*** RECORDS SUPPLIED ***

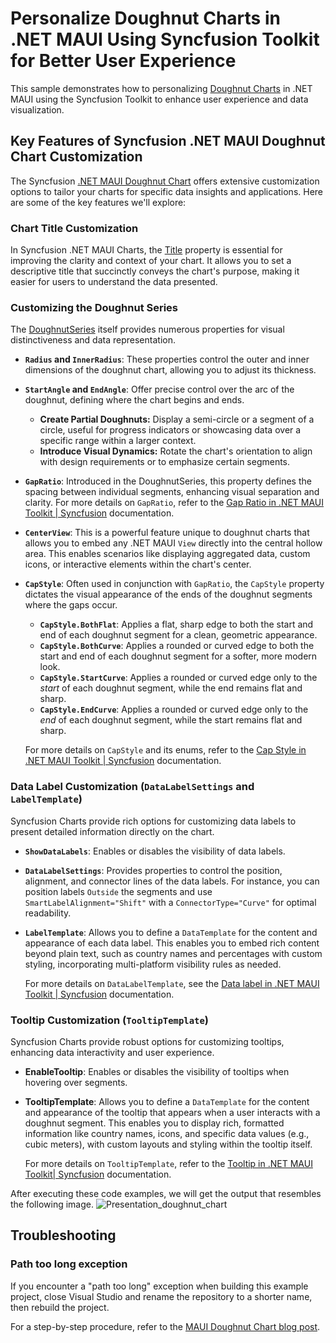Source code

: # Personalize Doughnut Charts in .NET MAUI Using Syncfusion Toolkit for Better User Experience

This sample demonstrates how to personalizing [Doughnut Charts](https://help.syncfusion.com/maui-toolkit/circular-charts/doughnutchart) in .NET MAUI using the Syncfusion Toolkit to enhance user experience and data visualization.

## Key Features of Syncfusion .NET MAUI Doughnut Chart Customization

The Syncfusion [.NET MAUI Doughnut Chart](https://help.syncfusion.com/maui-toolkit/circular-charts/doughnutchart) offers extensive customization options to tailor your charts for specific data insights and applications. Here are some of the key features we'll explore:

### Chart Title Customization

In Syncfusion .NET MAUI Charts, the [Title](https://help.syncfusion.com/maui-toolkit/circular-charts/getting-started#add-a-title) property is essential for improving the clarity and context of your chart. It allows you to set a descriptive title that succinctly conveys the chart's purpose, making it easier for users to understand the data presented.

### Customizing the Doughnut Series

The [DoughnutSeries](https://help.syncfusion.com/maui-toolkit/circular-charts/doughnutchart) itself provides numerous properties for visual distinctiveness and data representation.

*   **`Radius` and `InnerRadius`**: These properties control the outer and inner dimensions of the doughnut chart, allowing you to adjust its thickness.
*   **`StartAngle` and `EndAngle`**: Offer precise control over the arc of the doughnut, defining where the chart begins and ends.
    *   **Create Partial Doughnuts:** Display a semi-circle or a segment of a circle, useful for progress indicators or showcasing data over a specific range within a larger context.
    *   **Introduce Visual Dynamics:** Rotate the chart's orientation to align with design requirements or to emphasize certain segments.
*   **`GapRatio`**: Introduced in the DoughnutSeries, this property defines the spacing between individual segments, enhancing visual separation and clarity. For more details on `GapRatio`, refer to the [Gap Ratio in .NET MAUI Toolkit | Syncfusion](https://help.syncfusion.com/maui-toolkit/circular-charts/doughnutchart#segment-spacing) documentation.

*   **`CenterView`**: This is a powerful feature unique to doughnut charts that allows you to embed any .NET MAUI `View` directly into the central hollow area. This enables scenarios like displaying aggregated data, custom icons, or interactive elements within the chart's center.
*   **`CapStyle`**: Often used in conjunction with `GapRatio`, the `CapStyle` property dictates the visual appearance of the ends of the doughnut segments where the gaps occur.
    *   **`CapStyle.BothFlat`**: Applies a flat, sharp edge to both the start and end of each doughnut segment for a clean, geometric appearance.
    *   **`CapStyle.BothCurve`**: Applies a rounded or curved edge to both the start and end of each doughnut segment for a softer, more modern look.
    *   **`CapStyle.StartCurve`**: Applies a rounded or curved edge only to the *start* of each doughnut segment, while the end remains flat and sharp.
    *   **`CapStyle.EndCurve`**: Applies a rounded or curved edge only to the *end* of each doughnut segment, while the start remains flat and sharp.

    For more details on `CapStyle` and its enums, refer to the [Cap Style in .NET MAUI Toolkit | Syncfusion](https://help.syncfusion.com/maui-toolkit/circular-charts/doughnutchart#capstyle-customization) documentation.

### Data Label Customization (`DataLabelSettings` and `LabelTemplate`)

Syncfusion Charts provide rich options for customizing data labels to present detailed information directly on the chart.

*   **`ShowDataLabels`**: Enables or disables the visibility of data labels.
*   **`DataLabelSettings`**: Provides properties to control the position, alignment, and connector lines of the data labels. For instance, you can position labels `Outside` the segments and use `SmartLabelAlignment="Shift"` with a `ConnectorType="Curve"` for optimal readability.
*   **`LabelTemplate`**: Allows you to define a `DataTemplate` for the content and appearance of each data label. This enables you to embed rich content beyond plain text, such as country names and percentages with custom styling, incorporating multi-platform visibility rules as needed.

    For more details on `DataLabelTemplate`, see the [Data label in .NET MAUI Toolkit | Syncfusion](https://help.syncfusion.com/maui-toolkit/circular-charts/datalabels) documentation.

### Tooltip Customization (`TooltipTemplate`)

Syncfusion Charts provide robust options for customizing tooltips, enhancing data interactivity and user experience.

*   **EnableTooltip**: Enables or disables the visibility of tooltips when hovering over segments.
*   **TooltipTemplate**: Allows you to define a `DataTemplate` for the content and appearance of the tooltip that appears when a user interacts with a doughnut segment. This enables you to display rich, formatted information like country names, icons, and specific data values (e.g., cubic meters), with custom layouts and styling within the tooltip itself.

    For more details on `TooltipTemplate`, refer to the [Tooltip in .NET MAUI Toolkit| Syncfusion](https://help.syncfusion.com/maui-toolkit/circular-charts/tooltip#template) documentation.

After executing these code examples, we will get the output that resembles the following image.
![Presentation_doughnut_chart](https://github.com/user-attachments/assets/51f0f42a-73c1-422a-ad9b-c7d0118434a0)

## Troubleshooting

### Path too long exception

If you encounter a "path too long" exception when building this example project, close Visual Studio and rename the repository to a shorter name, then rebuild the project.

For a step-by-step procedure, refer to the [MAUI Doughnut Chart blog post](https://www.syncfusion.com/blogs/post/dotnet-maui-doughnut-chart-customization).
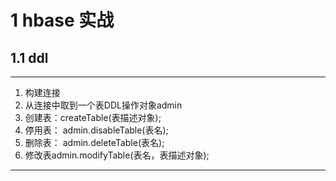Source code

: # 1 hbase 实战

## 1.1 ddl

---

1.	构建连接
2.	从连接中取到一个表DDL操作对象admin
3.	创建表：createTable(表描述对象);
4.	停用表： admin.disableTable(表名);
5.	删除表： admin.deleteTable(表名);    
6.	修改表admin.modifyTable(表名，表描述对象);

---






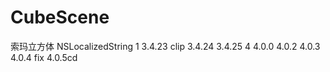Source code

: # CubeScene
索玛立方体
        NSLocalizedString
1
3.4.23
clip
3.4.24
3.4.25 4
4.0.0
4.0.2
4.0.3
4.0.4 fix
4.0.5cd
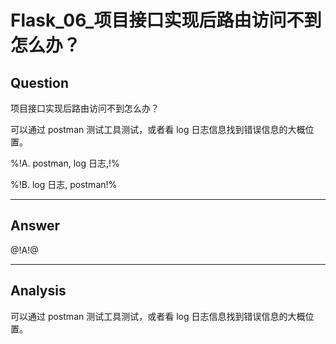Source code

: # Flask_06_项目接口实现后路由访问不到怎么办？

## Question
项目接口实现后路由访问不到怎么办？

可以通过 postman 测试工具测试，或者看 log 日志信息找到错误信息的大概位置。

%!A. postman, log 日志,!%

%!B. log 日志, postman!%

----

## Answer
@!A!@

----

## Analysis

可以通过 postman 测试工具测试，或者看 log 日志信息找到错误信息的大概位置。
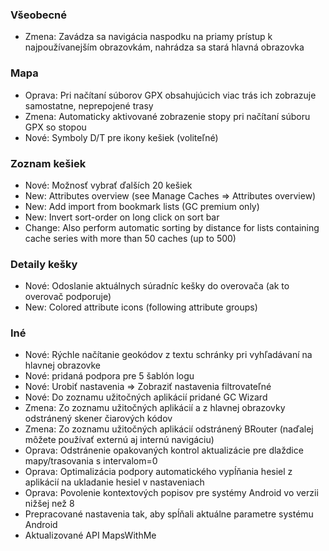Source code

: ### Všeobecné
- Zmena: Zavádza sa navigácia naspodku na priamy prístup k najpoužívanejším obrazovkám, nahrádza sa stará hlavná obrazovka

### Mapa
- Oprava: Pri načítaní súborov GPX obsahujúcich viac trás ich zobrazuje samostatne, neprepojené trasy
- Zmena: Automaticky aktivované zobrazenie stopy pri načítaní súboru GPX so stopou
- Nové: Symboly D/T pre ikony kešiek (voliteľné)

### Zoznam kešiek
- Nové: Možnosť vybrať ďalších 20 kešiek
- New: Attributes overview (see Manage Caches => Attributes overview)
- New: Add import from bookmark lists (GC premium only)
- New: Invert sort-order on long click on sort bar
- Change: Also perform automatic sorting by distance for lists containing cache series with more than 50 caches (up to 500)

### Detaily kešky
- Nové: Odoslanie aktuálnych súradníc kešky do overovača (ak to overovač podporuje)
- New: Colored attribute icons (following attribute groups)

### Iné
- Nové: Rýchle načítanie geokódov z textu schránky pri vyhľadávaní na hlavnej obrazovke
- Nové: pridaná podpora pre 5 šablón logu
- Nové: Urobiť nastavenia => Zobraziť nastavenia filtrovateľné
- Nové: Do zoznamu užitočných aplikácií pridané GC Wizard
- Zmena: Zo zoznamu užitočných aplikácií a z hlavnej obrazovky odstránený skener čiarových kódov
- Zmena: Zo zoznamu užitočných aplikácií odstránený BRouter (naďalej môžete používať externú aj internú navigáciu)
- Oprava: Odstránenie opakovaných kontrol aktualizácie pre dlaždice mapy/trasovania s intervalom=0
- Oprava: Optimalizácia podpory automatického vypĺňania hesiel z aplikácií na ukladanie hesiel v nastaveniach
- Oprava: Povolenie kontextových popisov pre systémy Android vo verzii nižšej než 8
- Prepracované nastavenia tak, aby spĺňali aktuálne parametre systému Android
- Aktualizované API MapsWithMe
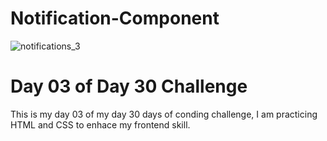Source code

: # Notification-Component
![notifications_3](https://github.com/CodeWithBashir/Notification-Component/assets/87351419/c4ec6a60-f7b8-47f5-8f90-272761e09644)

# Day 03 of Day 30 Challenge

This is my day 03 of my day 30 days of conding challenge, 
I am practicing HTML and CSS to enhace my frontend skill.

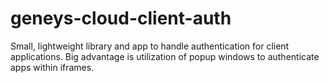 # geneys-cloud-client-auth
Small, lightweight library and app to handle authentication for client applications. Big advantage is utilization of popup windows to authenticate apps within iframes.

*** End of RECORDS SUPPLIED ***

--- GOAL OF THE EXERCISE ---
Look through the records for the word "Applies". Every line that has it should be copied.

--- EXERCISE ANSWER ---
    *   **`CapStyle.BothFlat`**: Applies a flat, sharp edge to both the start and end of each doughnut segment for a clean, geometric appearance.
    *   **`CapStyle.BothCurve`**: Applies a rounded or curved edge to both the start and end of each doughnut segment for a softer, more modern look.
    *   **`CapStyle.StartCurve`**: Applies a rounded or curved edge only to the *start* of each doughnut segment, while the end remains flat and sharp.
    *   **`CapStyle.EndCurve`**: Applies a rounded or curved edge only to the *end* of each doughnut segment, while the start remains flat and sharp.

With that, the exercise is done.